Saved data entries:
====
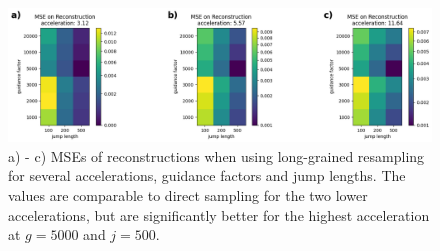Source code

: \begin{figure}
    \centering
    \includegraphics[width=.7\textwidth]{images/globalresamplingmse.png}
    \caption[Reconstruction MSE with Long-Grained Resampling]{a) - c) MSEs of reconstructions when using long-grained resampling for several accelerations, guidance factors and jump lengths. The values are comparable to direct sampling for the two lower accelerations, but are significantly better for the highest acceleration at $g=5000$ and $j=500$.}
    \label{fig:mselonggrained}
\end{figure}
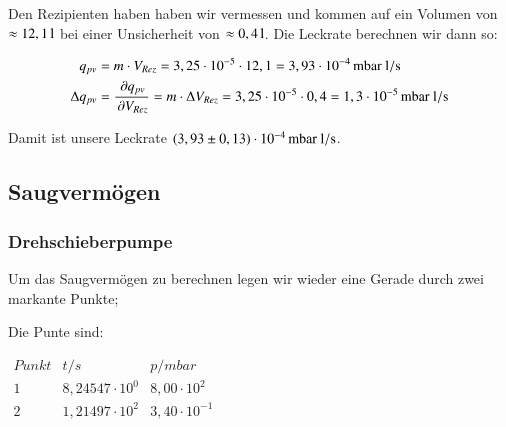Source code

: Den Rezipienten haben haben wir vermessen und kommen auf ein Volumen von $\approx \unit[12,1]{l}$ bei einer Unsicherheit von $\approx \unit[0,4]{l}$. Die Leckrate berechnen wir dann so:

\begin{align*}
q_{pv} &= m \cdot V_{Rez} = 3,25 \cdot 10^{-5} \cdot 12,1 = \unit[3,93 \cdot 10^{-4}]{mbar \ l/s} \\
\Delta q_{pv} &= \frac{\p q_{pv}}{\p V_{Rez}} = m \cdot \Delta V_{Rez} = 3,25 \cdot 10^{-5} \cdot 0,4 = \unit[1,3 \cdot 10^{-5}]{mbar \ l/s}
\end{align*}

Damit ist unsere Leckrate $\unit[(3,93 \pm 0,13) \cdot 10^{-4}]{mbar \ l/s}$.


\subsection*{Saugvermögen}

\subsubsection*{Drehschieberpumpe}

Um das Saugvermögen zu berechnen legen wir wieder eine Gerade durch zwei markante Punkte;

\begin{figure}[h]
\end{figure}

Die Punte sind:

\begin{center}
	$
	\begin{matrix}
	Punkt	& t/s & p/mbar \\ 
	1	& 8,24547 \cdot 10^{0} & 8,00 \cdot 10^{2} \\ 
	2	& 1,21497 \cdot 10^{2} & 3,40 \cdot 10^{-1} \\ 

	\end{matrix} 
	$	
\end{center}


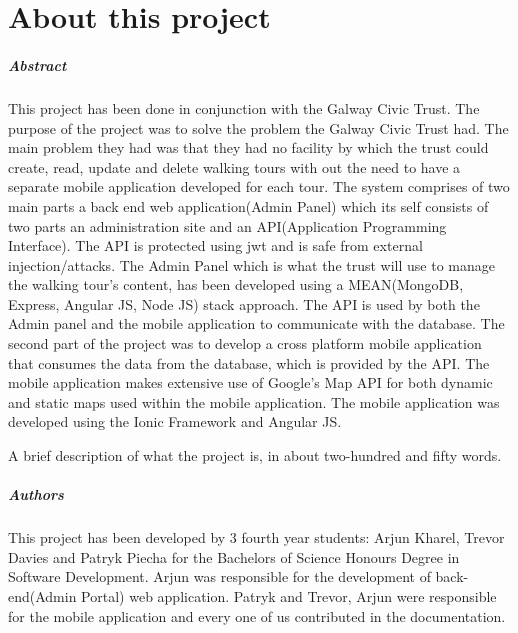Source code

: 
\chapter*{About this project}
\paragraph{Abstract}
This project has been done in conjunction with the Galway Civic Trust. The purpose of the project was to solve the problem the Galway Civic Trust had. The main problem they had was that they had no facility by which the trust could create, read, update and delete walking tours with out the need to have a separate mobile application developed for each tour. 
The system comprises of two main parts a back end web application(Admin Panel) which its self consists of two parts an administration site and an API(Application Programming Interface). The API is protected using jwt and is safe from external injection/attacks. The Admin Panel which is what the trust will use to manage the walking tour's content, has been developed using a MEAN(MongoDB, Express, Angular JS, Node JS) stack approach. The API is used by both the Admin panel and the mobile application to communicate with the database. The second part of the project was to develop a cross platform mobile application that consumes the data from the database, which is provided by the API. The mobile application makes extensive use of Google's Map API for both dynamic and static maps used within the mobile application. The mobile application was developed using the Ionic Framework and Angular JS. 


A brief description of what the project is, in about two-hundred and fifty words.

\paragraph{Authors}
This project has been developed by 3 fourth year students: Arjun Kharel, Trevor Davies and Patryk Piecha for the Bachelors of Science Honours Degree in Software Development.
Arjun was responsible for the development of  back-end(Admin Portal) web application.
Patryk and Trevor, Arjun were responsible for the mobile application and every one of us contributed in the documentation. 

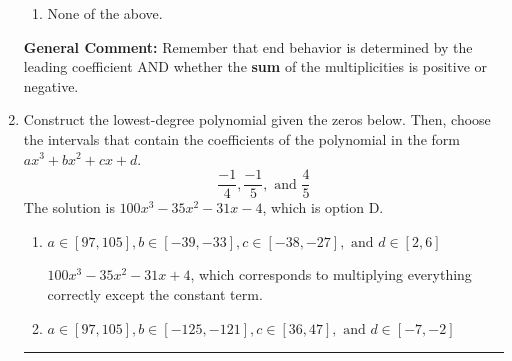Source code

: \documentclass{extbook}[14pt]
\newcommand{\litem}[1]{\item #1

\rule{\textwidth}{0.4pt}}
\begin{document}
\begin{enumerate}
{\begin{enumerate}[label=\Alph*.]
\item None of the above.\end{enumerate}
\textbf{General Comment:} Remember that end behavior is determined by the leading coefficient AND whether the \textbf{sum} of the multiplicities is positive or negative.
}
\litem{
Construct the lowest-degree polynomial given the zeros below. Then, choose the intervals that contain the coefficients of the polynomial in the form $ax^3+bx^2+cx+d$.
\[ \frac{-1}{4}, \frac{-1}{5}, \text{ and } \frac{4}{5} \]The solution is \( 100x^{3} -35 x^{2} -31 x -4 \), which is option D.\begin{enumerate}[label=\Alph*.]
\item \( a \in [97, 105], b \in [-39, -33], c \in [-38, -27], \text{ and } d \in [2, 6] \)

$100x^{3} -35 x^{2} -31 x + 4$, which corresponds to multiplying everything correctly except the constant term.
\item \( a \in [97, 105], b \in [-125, -121], c \in [36, 47], \text{ and } d \in [-7, -2] \)


\end{enumerate}}
\end{enumerate}
\end{document}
====
*THE TASK:*
Skip the pictures, then retype every line above exactly.

*ANSWER TO THIS TASK:*
Source code

: \begin{figure}
    \centering
    \includegraphics[width=.7\textwidth]{images/globalresamplingmse.png}
    \caption[Reconstruction MSE with Long-Grained Resampling]{a) - c) MSEs of reconstructions when using long-grained resampling for several accelerations, guidance factors and jump lengths. The values are comparable to direct sampling for the two lower accelerations, but are significantly better for the highest acceleration at $g=5000$ and $j=500$.}
    \label{fig:mselonggrained}
\end{figure}
Source code

: Den Rezipienten haben haben wir vermessen und kommen auf ein Volumen von $\approx \unit[12,1]{l}$ bei einer Unsicherheit von $\approx \unit[0,4]{l}$. Die Leckrate berechnen wir dann so:

\begin{align*}
q_{pv} &= m \cdot V_{Rez} = 3,25 \cdot 10^{-5} \cdot 12,1 = \unit[3,93 \cdot 10^{-4}]{mbar \ l/s} \\
\Delta q_{pv} &= \frac{\p q_{pv}}{\p V_{Rez}} = m \cdot \Delta V_{Rez} = 3,25 \cdot 10^{-5} \cdot 0,4 = \unit[1,3 \cdot 10^{-5}]{mbar \ l/s}
\end{align*}

Damit ist unsere Leckrate $\unit[(3,93 \pm 0,13) \cdot 10^{-4}]{mbar \ l/s}$.


\subsection*{Saugvermögen}

\subsubsection*{Drehschieberpumpe}

Um das Saugvermögen zu berechnen legen wir wieder eine Gerade durch zwei markante Punkte;

\begin{figure}[h]
\end{figure}

Die Punte sind:

\begin{center}
	$
	\begin{matrix}
	Punkt	& t/s & p/mbar \\ 
	1	& 8,24547 \cdot 10^{0} & 8,00 \cdot 10^{2} \\ 
	2	& 1,21497 \cdot 10^{2} & 3,40 \cdot 10^{-1} \\ 

	\end{matrix} 
	$	
\end{center}


Source code

: 
\chapter*{About this project}
\paragraph{Abstract}
This project has been done in conjunction with the Galway Civic Trust. The purpose of the project was to solve the problem the Galway Civic Trust had. The main problem they had was that they had no facility by which the trust could create, read, update and delete walking tours with out the need to have a separate mobile application developed for each tour. 
The system comprises of two main parts a back end web application(Admin Panel) which its self consists of two parts an administration site and an API(Application Programming Interface). The API is protected using jwt and is safe from external injection/attacks. The Admin Panel which is what the trust will use to manage the walking tour's content, has been developed using a MEAN(MongoDB, Express, Angular JS, Node JS) stack approach. The API is used by both the Admin panel and the mobile application to communicate with the database. The second part of the project was to develop a cross platform mobile application that consumes the data from the database, which is provided by the API. The mobile application makes extensive use of Google's Map API for both dynamic and static maps used within the mobile application. The mobile application was developed using the Ionic Framework and Angular JS. 


A brief description of what the project is, in about two-hundred and fifty words.

\paragraph{Authors}
This project has been developed by 3 fourth year students: Arjun Kharel, Trevor Davies and Patryk Piecha for the Bachelors of Science Honours Degree in Software Development.
Arjun was responsible for the development of  back-end(Admin Portal) web application.
Patryk and Trevor, Arjun were responsible for the mobile application and every one of us contributed in the documentation. 

Source code

: \documentclass{extbook}[14pt]
\newcommand{\litem}[1]{\item #1

\rule{\textwidth}{0.4pt}}
\begin{document}
\begin{enumerate}
{\begin{enumerate}[label=\Alph*.]
\item None of the above.\end{enumerate}
\textbf{General Comment:} Remember that end behavior is determined by the leading coefficient AND whether the \textbf{sum} of the multiplicities is positive or negative.
}
\litem{
Construct the lowest-degree polynomial given the zeros below. Then, choose the intervals that contain the coefficients of the polynomial in the form $ax^3+bx^2+cx+d$.
\[ \frac{-1}{4}, \frac{-1}{5}, \text{ and } \frac{4}{5} \]The solution is \( 100x^{3} -35 x^{2} -31 x -4 \), which is option D.\begin{enumerate}[label=\Alph*.]
\item \( a \in [97, 105], b \in [-39, -33], c \in [-38, -27], \text{ and } d \in [2, 6] \)

$100x^{3} -35 x^{2} -31 x + 4$, which corresponds to multiplying everything correctly except the constant term.
\item \( a \in [97, 105], b \in [-125, -121], c \in [36, 47], \text{ and } d \in [-7, -2] \)


\end{enumerate}}
\end{enumerate}
\end{document}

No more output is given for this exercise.